I’ve mentioned a couple of times that I’m in a bit of a dry spell, honestly it’s about 50% my fault and 50% the contract everyone must have signed to ignore me.
But the parts that are my fault include, but are not limited to; The two times in the last 6 months that I’ve managed to pick up out at gay bars and brought boys home. Just. For. Cuddles. Both times I was so excited to actually have a guy interested in me, that I really wanted to do something about it. But I was either too drunk to have sex or still sober enough to not want to have meaningless sex. So I said things like ‘Do you want to come home with me and cuddle? No sex though’. Which they actually said yes to, probably because they assumed I actually meant sex. I didn’t though.

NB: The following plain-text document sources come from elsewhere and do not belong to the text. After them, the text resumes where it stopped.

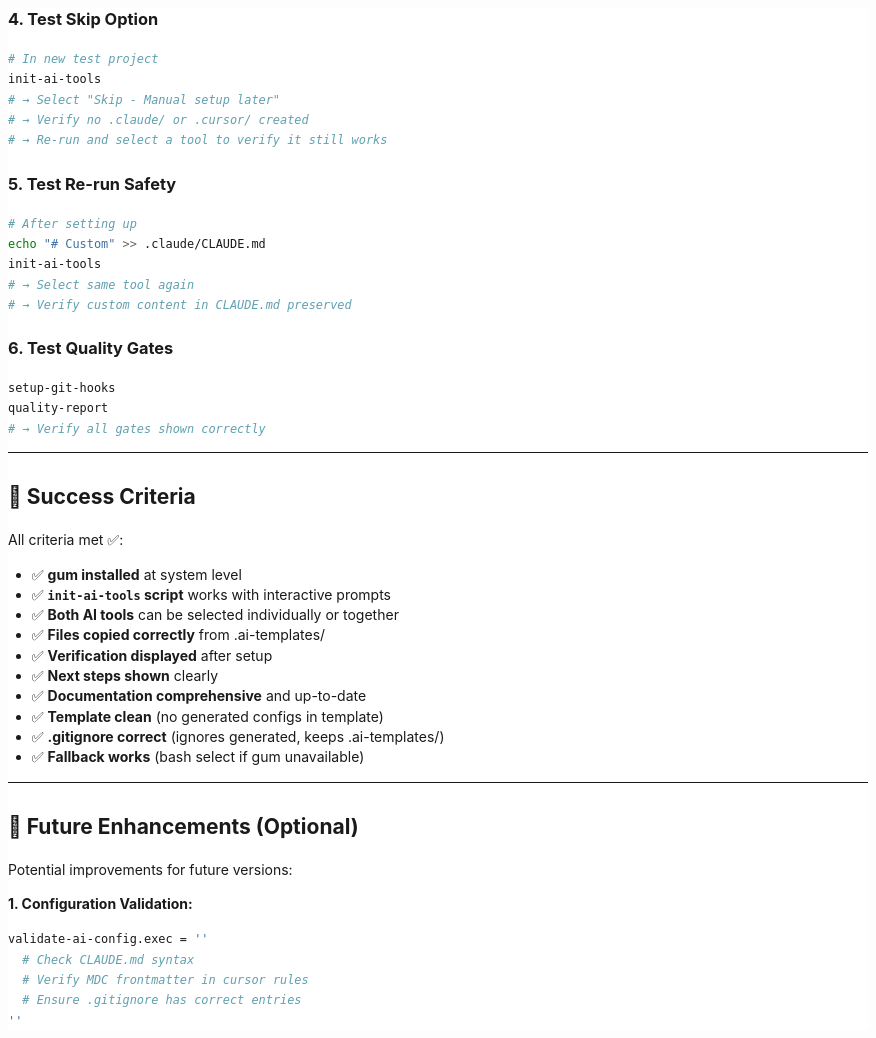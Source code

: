 ### **4. Test Skip Option**
```bash
# In new test project
init-ai-tools
# → Select "Skip - Manual setup later"
# → Verify no .claude/ or .cursor/ created
# → Re-run and select a tool to verify it still works
```

### **5. Test Re-run Safety**
```bash
# After setting up
echo "# Custom" >> .claude/CLAUDE.md
init-ai-tools
# → Select same tool again
# → Verify custom content in CLAUDE.md preserved
```

### **6. Test Quality Gates**
```bash
setup-git-hooks
quality-report
# → Verify all gates shown correctly
```

---

## 🎯 Success Criteria

All criteria met ✅:

- ✅ **gum installed** at system level
- ✅ **`init-ai-tools` script** works with interactive prompts
- ✅ **Both AI tools** can be selected individually or together
- ✅ **Files copied correctly** from .ai-templates/
- ✅ **Verification displayed** after setup
- ✅ **Next steps shown** clearly
- ✅ **Documentation comprehensive** and up-to-date
- ✅ **Template clean** (no generated configs in template)
- ✅ **.gitignore correct** (ignores generated, keeps .ai-templates/)
- ✅ **Fallback works** (bash select if gum unavailable)

---

## 🔮 Future Enhancements (Optional)

Potential improvements for future versions:

**1. Configuration Validation:**
```bash
validate-ai-config.exec = ''
  # Check CLAUDE.md syntax
  # Verify MDC frontmatter in cursor rules
  # Ensure .gitignore has correct entries
''
```
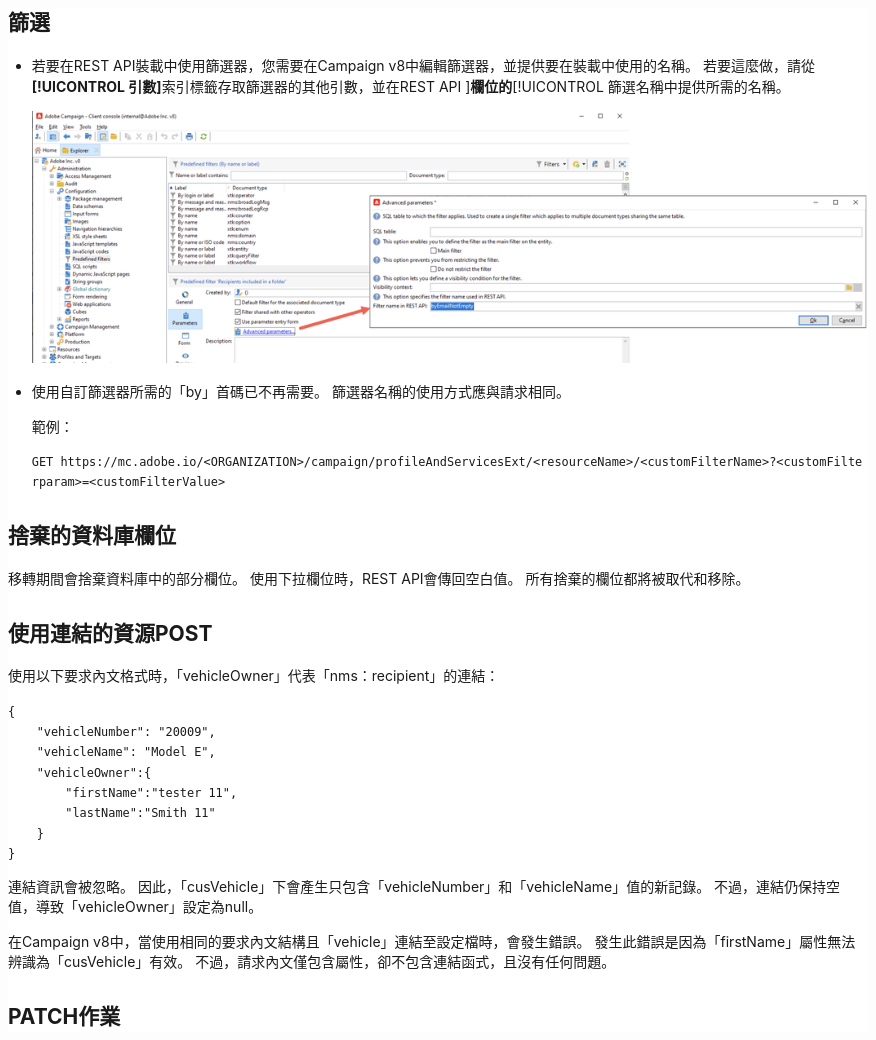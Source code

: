 ## 篩選

* 若要在REST API裝載中使用篩選器，您需要在Campaign v8中編輯篩選器，並提供要在裝載中使用的名稱。 若要這麼做，請從&#x200B;**[!UICONTROL 引數]**&#x200B;索引標籤存取篩選器的其他引數，並在REST API ]**欄位的**[!UICONTROL &#x200B;篩選名稱中提供所需的名稱。

  ![](assets/api-filtering.png)


* 使用自訂篩選器所需的「by」首碼已不再需要。 篩選器名稱的使用方式應與請求相同。

  範例：

  `GET https://mc.adobe.io/<ORGANIZATION>/campaign/profileAndServicesExt/<resourceName>/<customFilterName>?<customFilterparam>=<customFilterValue>`

## 捨棄的資料庫欄位

移轉期間會捨棄資料庫中的部分欄位。 使用下拉欄位時，REST API會傳回空白值。 所有捨棄的欄位都將被取代和移除。

## 使用連結的資源POST

使用以下要求內文格式時，「vehicleOwner」代表「nms：recipient」的連結：

```
{
    "vehicleNumber": "20009",
    "vehicleName": "Model E",
    "vehicleOwner":{
        "firstName":"tester 11",
        "lastName":"Smith 11"
    }
}
```

連結資訊會被忽略。 因此，「cusVehicle」下會產生只包含「vehicleNumber」和「vehicleName」值的新記錄。 不過，連結仍保持空值，導致「vehicleOwner」設定為null。

在Campaign v8中，當使用相同的要求內文結構且「vehicle」連結至設定檔時，會發生錯誤。 發生此錯誤是因為「firstName」屬性無法辨識為「cusVehicle」有效。 不過，請求內文僅包含屬性，卻不包含連結函式，且沒有任何問題。

## PATCH作業
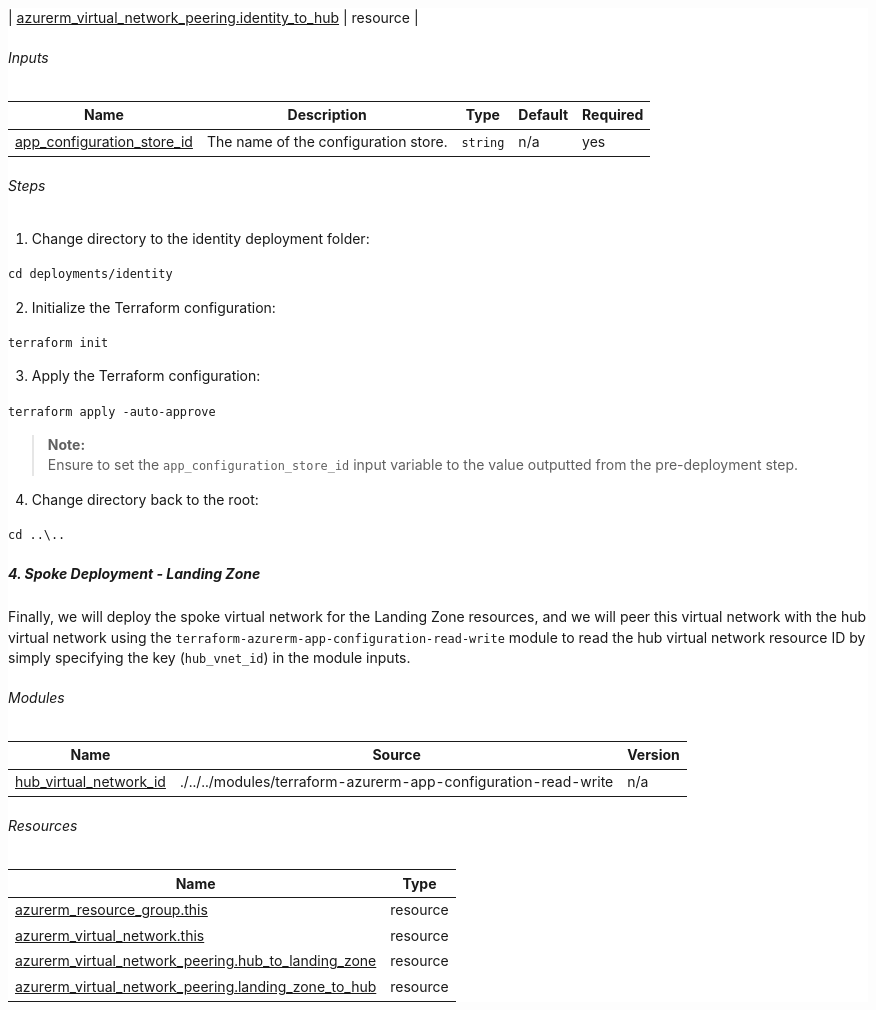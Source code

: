 | [azurerm\_virtual\_network\_peering.identity\_to\_hub](https://registry.terraform.io/providers/hashicorp/azurerm/latest/docs/resources/virtual_network_peering) | resource |

###### Inputs

| Name | Description | Type | Default | Required |
| --- | --- | --- | --- | --- |
| [app\_configuration\_store\_id](https://github.com/luke-taylor/terraform-shared-configuration#input_app_configuration_store_id) | The name of the configuration store. | `string` | n/a | yes |

###### Steps

1. Change directory to the identity deployment folder:

```
cd deployments/identity
```

2. Initialize the Terraform configuration:

```
terraform init
```

3. Apply the Terraform configuration:

```
terraform apply -auto-approve
```

>  **Note:**  
>  Ensure to set the `app_configuration_store_id` input variable to the value outputted from the pre-deployment step.
> 
>  

4. Change directory back to the root:

```
cd ..\..
```

##### 4. Spoke Deployment - Landing Zone

Finally, we will deploy the spoke virtual network for the Landing Zone resources, and we will peer this virtual network with the hub virtual network using the `terraform-azurerm-app-configuration-read-write` module to read the hub virtual network resource ID by simply specifying the key (`hub_vnet_id`) in the module inputs.

###### Modules

| Name | Source | Version |
| --- | --- | --- |
| [hub\_virtual\_network\_id](https://github.com/luke-taylor/terraform-shared-configuration#module_hub_virtual_network_id) | ./../../modules/terraform-azurerm-app-configuration-read-write | n/a |

###### Resources

| Name | Type |
| --- | --- |
| [azurerm\_resource\_group.this](https://registry.terraform.io/providers/hashicorp/azurerm/latest/docs/resources/resource_group) | resource |
| [azurerm\_virtual\_network.this](https://registry.terraform.io/providers/hashicorp/azurerm/latest/docs/resources/virtual_network) | resource |
| [azurerm\_virtual\_network\_peering.hub\_to\_landing\_zone](https://registry.terraform.io/providers/hashicorp/azurerm/latest/docs/resources/virtual_network_peering) | resource |
| [azurerm\_virtual\_network\_peering.landing\_zone\_to\_hub](https://registry.terraform.io/providers/hashicorp/azurerm/latest/docs/resources/virtual_network_peering) | resource |

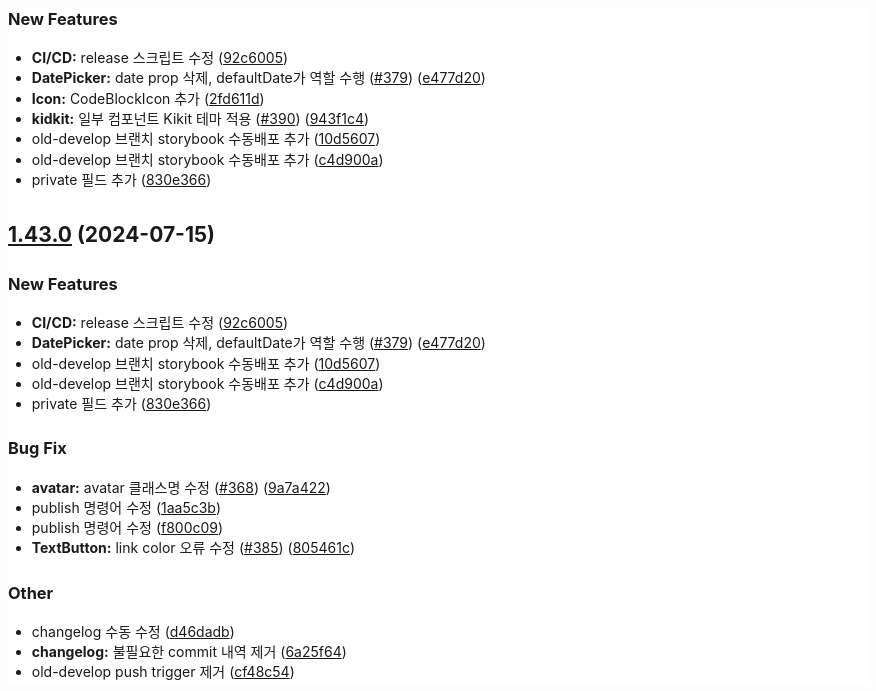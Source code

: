 ### New Features

-   **CI/CD:** release 스크립트 수정 ([92c6005](https://github.com/goorm-dev/gds/commit/92c6005f1c4026125179bc32c0f3d9e71646ec6e))
-   **DatePicker:** date prop 삭제, defaultDate가 역할 수행 ([#379](https://github.com/goorm-dev/gds/issues/379)) ([e477d20](https://github.com/goorm-dev/gds/commit/e477d20bf9d1f301a3e0e8a6b1ca8784ff33b2f0))
-   **Icon:** CodeBlockIcon 추가 ([2fd611d](https://github.com/goorm-dev/gds/commit/2fd611dfe03302700698a3496f6aa1de49cfce0a))
-   **kidkit:** 일부 컴포넌트 Kikit 테마 적용 ([#390](https://github.com/goorm-dev/gds/issues/390)) ([943f1c4](https://github.com/goorm-dev/gds/commit/943f1c466d3c71f5048b79ad7239a4b37b8a2167))
-   old-develop 브랜치 storybook 수동배포 추가 ([10d5607](https://github.com/goorm-dev/gds/commit/10d5607adc82d27107bd60bdbf4c7ee75aa4301e))
-   old-develop 브랜치 storybook 수동배포 추가 ([c4d900a](https://github.com/goorm-dev/gds/commit/c4d900ab2dd02e6290f8629fc6c1605226a27cfb))
-   private 필드 추가 ([830e366](https://github.com/goorm-dev/gds/commit/830e366827a0744e6db33c238072f8bab6b57316))

## [1.43.0](https://github.com/goorm-dev/gds/compare/v1.42.0...v1.43.0) (2024-07-15)

### New Features

-   **CI/CD:** release 스크립트 수정 ([92c6005](https://github.com/goorm-dev/gds/commit/92c6005f1c4026125179bc32c0f3d9e71646ec6e))
-   **DatePicker:** date prop 삭제, defaultDate가 역할 수행 ([#379](https://github.com/goorm-dev/gds/issues/379)) ([e477d20](https://github.com/goorm-dev/gds/commit/e477d20bf9d1f301a3e0e8a6b1ca8784ff33b2f0))
-   old-develop 브랜치 storybook 수동배포 추가 ([10d5607](https://github.com/goorm-dev/gds/commit/10d5607adc82d27107bd60bdbf4c7ee75aa4301e))
-   old-develop 브랜치 storybook 수동배포 추가 ([c4d900a](https://github.com/goorm-dev/gds/commit/c4d900ab2dd02e6290f8629fc6c1605226a27cfb))
-   private 필드 추가 ([830e366](https://github.com/goorm-dev/gds/commit/830e366827a0744e6db33c238072f8bab6b57316))

### Bug Fix

-   **avatar:** avatar 클래스명 수정 ([#368](https://github.com/goorm-dev/gds/issues/368)) ([9a7a422](https://github.com/goorm-dev/gds/commit/9a7a422accaefc3ac3fca45f49cd4d02d4fc967b))
-   publish 명령어 수정 ([1aa5c3b](https://github.com/goorm-dev/gds/commit/1aa5c3b309de7aedb5061d267b69770172e09556))
-   publish 명령어 수정 ([f800c09](https://github.com/goorm-dev/gds/commit/f800c09d8aecd5c1268f40d5230f206eb5537047))
-   **TextButton:** link color 오류 수정 ([#385](https://github.com/goorm-dev/gds/issues/385)) ([805461c](https://github.com/goorm-dev/gds/commit/805461cffdd45fbbb13e7c88ab9a031f6ea88097))

### Other

-   changelog 수동 수정 ([d46dadb](https://github.com/goorm-dev/gds/commit/d46dadbb74cd266c1987efbefa734c92a46a0130))
-   **changelog:** 불필요한 commit 내역 제거 ([6a25f64](https://github.com/goorm-dev/gds/commit/6a25f647d026b00e5432f9ea4dcd57cfcbe3ab61))
-   old-develop push trigger 제거 ([cf48c54](https://github.com/goorm-dev/gds/commit/cf48c540d99093d96a6581530243b7f58bf4b82a))
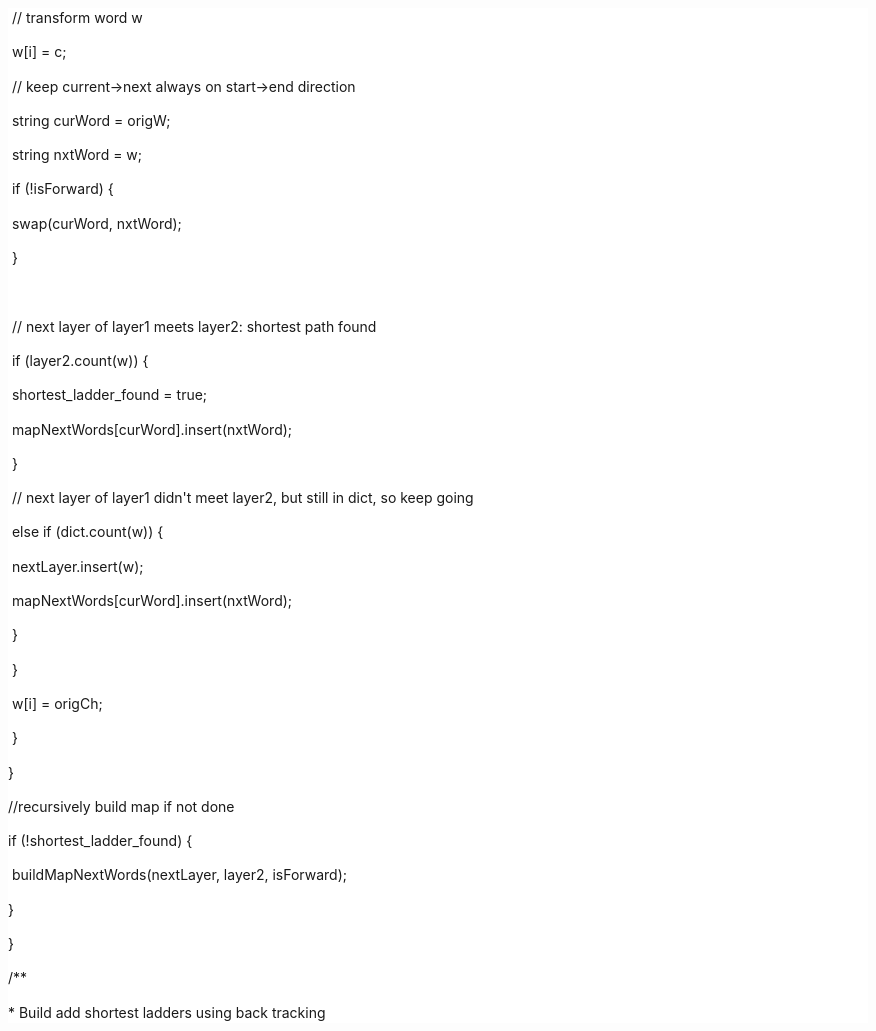 ​        // transform word w

​        w[i] = c;    



​        // keep current->next always on start->end direction

​        string curWord = origW;

​        string nxtWord = w;

​        if (!isForward) {

​          swap(curWord, nxtWord);

​        }

​        

​        // next layer of layer1 meets layer2: shortest path found

​        if (layer2.count(w)) {

​          shortest_ladder_found = true;

​          mapNextWords[curWord].insert(nxtWord);

​        }



​        // next layer of layer1 didn't meet layer2, but still in dict, so keep going

​        else if (dict.count(w)) {

​          nextLayer.insert(w);

​          mapNextWords[curWord].insert(nxtWord);

​        }

​      }

​      w[i] = origCh;

​    }

  }



  //recursively build map if not done

  if (!shortest_ladder_found) {

​    buildMapNextWords(nextLayer, layer2, isForward);

  }

}



/**

 \* Build add shortest ladders using back tracking
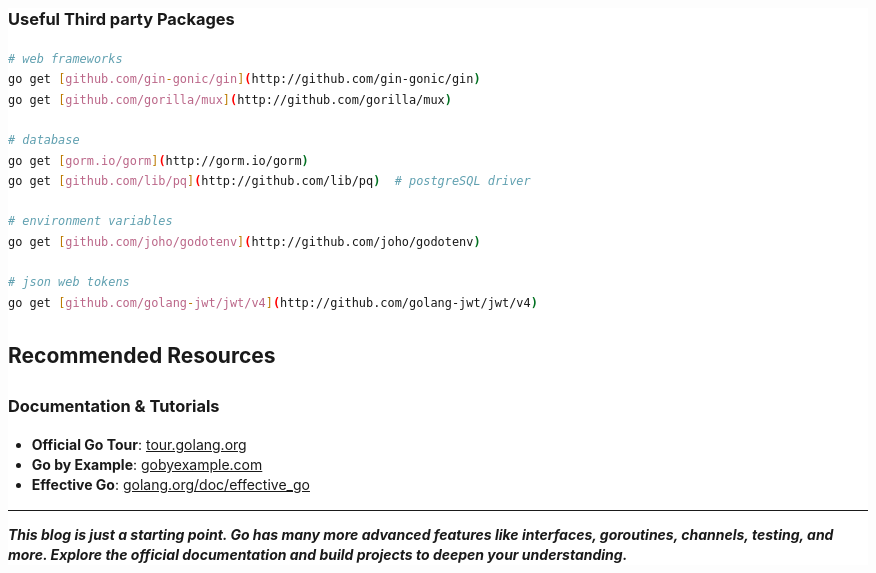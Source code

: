 ### Useful Third party Packages

```bash
# web frameworks
go get [github.com/gin-gonic/gin](http://github.com/gin-gonic/gin)
go get [github.com/gorilla/mux](http://github.com/gorilla/mux)

# database
go get [gorm.io/gorm](http://gorm.io/gorm)
go get [github.com/lib/pq](http://github.com/lib/pq)  # postgreSQL driver

# environment variables
go get [github.com/joho/godotenv](http://github.com/joho/godotenv)

# json web tokens
go get [github.com/golang-jwt/jwt/v4](http://github.com/golang-jwt/jwt/v4)
```

## Recommended Resources

### Documentation & Tutorials

- **Official Go Tour**: [tour.golang.org](http://tour.golang.org)
- **Go by Example**: [gobyexample.com](http://gobyexample.com)
- **Effective Go**: [golang.org/doc/effective_go](http://golang.org/doc/effective_go)

---

**_This blog is just a starting point. Go has many more advanced features like interfaces, goroutines, channels, testing, and more. Explore the official documentation and build projects to deepen your understanding._**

Do you know what sounds like a good idea at the time? Taking a guy home just to cuddle.
Do you know what’s actually really awkward in the cold sobering light of morning? Taking a guy home just to cuddle. I tend to wake up fairly early after a night out so 7:00 rolls around and I’m awake, laying next to a comatose half naked guy that I’ve spoken to for less than 2 hours and I realise that I don’t want a random that I haven’t had sex with in my house anymore. Awkward right?
Have you ever tried to wake up a drunk guy, but also not make it obvious that you’re trying to wake him up? It’s not easy, the second time I actually resorted to texting my friend asking them to call me with some emergency, while I quickly put my phone on loud (yea I know that’s cliche and lame, but I was hungover). Luckily both times, when the guys have woken up they’ve come to the same realisation that I have ‘This is fucking awkward’ and they’ve made their exit after a quick shower. We both promise to text or meet up and we both know this is a lie. But that’s ok.
So now I have a hangover, I have this weird mix of regret for the awkwardness of the situation and relief that I did’t sleep with a stranger. The worst part is that I didn’t even get cuddles, because I passed out pretty much straight away both times. Yes I’m aware picking up guys in a nightclub are not going to get me what I want, but it sounded like a good idea at the time.